▸ **Description of the task**: Give back every line of the material below that has the string "master".
Start of Block
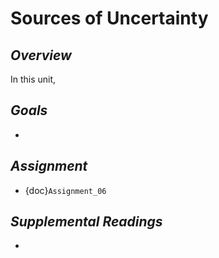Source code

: # __Sources of Uncertainty__

## *Overview*
In this unit, 

## *Goals*
* 

## *Assignment*
* {doc}`Assignment_06`

## *Supplemental Readings*
* 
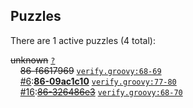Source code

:## Puzzles

There are 1 active puzzles (4 total):


<del>unknown</del> [`?`](../master/?)<br/>
&nbsp;&nbsp;&nbsp;&nbsp;<del>86-f6617969</del> [`verify.groovy:68-69`](../master/src/it/basics/verify.groovy#L68-L69)<br/>
&nbsp;&nbsp;&nbsp;&nbsp;[#6](https://github.com/jcabi/jcabi-maven-skin/issues/6):[**86-09ac1c10**](https://github.com/jcabi/jcabi-maven-skin/issues/6) [`verify.groovy:77-80`](../master/src/it/basics/verify.groovy#L77-L80)<br/>
&nbsp;&nbsp;&nbsp;&nbsp;[#16](https://github.com/jcabi/jcabi-maven-skin/issues/16):[<del>86-326486e3</del>](https://github.com/jcabi/jcabi-maven-skin/issues/16) [`verify.groovy:68-70`](../master/src/it/basics/verify.groovy#L68-L70)<br/>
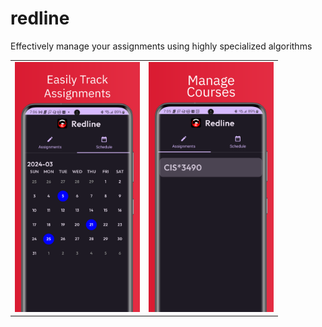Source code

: # redline
Effectively manage your assignments using highly specialized algorithms

<table>
  <tr>
      <td>
        <img src="./docs/s0.png" width="200">
      </td>
      <td>
        <img src="./docs/s1.png" width="200">
      </td>
  </tr>
</table>
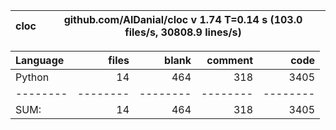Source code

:cloc|github.com/AlDanial/cloc v 1.74  T=0.14 s (103.0 files/s, 30808.9 lines/s)
--- | ---

Language|files|blank|comment|code
:-------|-------:|-------:|-------:|-------:
Python|14|464|318|3405
--------|--------|--------|--------|--------
SUM:|14|464|318|3405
End of Block
▸ **Written answer**:
<del>unknown</del> [`?`](../master/?)<br/>
&nbsp;&nbsp;&nbsp;&nbsp;<del>86-f6617969</del> [`verify.groovy:68-69`](../master/src/it/basics/verify.groovy#L68-L69)<br/>
&nbsp;&nbsp;&nbsp;&nbsp;[#6](https://github.com/jcabi/jcabi-maven-skin/issues/6):[**86-09ac1c10**](https://github.com/jcabi/jcabi-maven-skin/issues/6) [`verify.groovy:77-80`](../master/src/it/basics/verify.groovy#L77-L80)<br/>
&nbsp;&nbsp;&nbsp;&nbsp;[#16](https://github.com/jcabi/jcabi-maven-skin/issues/16):[<del>86-326486e3</del>](https://github.com/jcabi/jcabi-maven-skin/issues/16) [`verify.groovy:68-70`](../master/src/it/basics/verify.groovy#L68-L70)<br/>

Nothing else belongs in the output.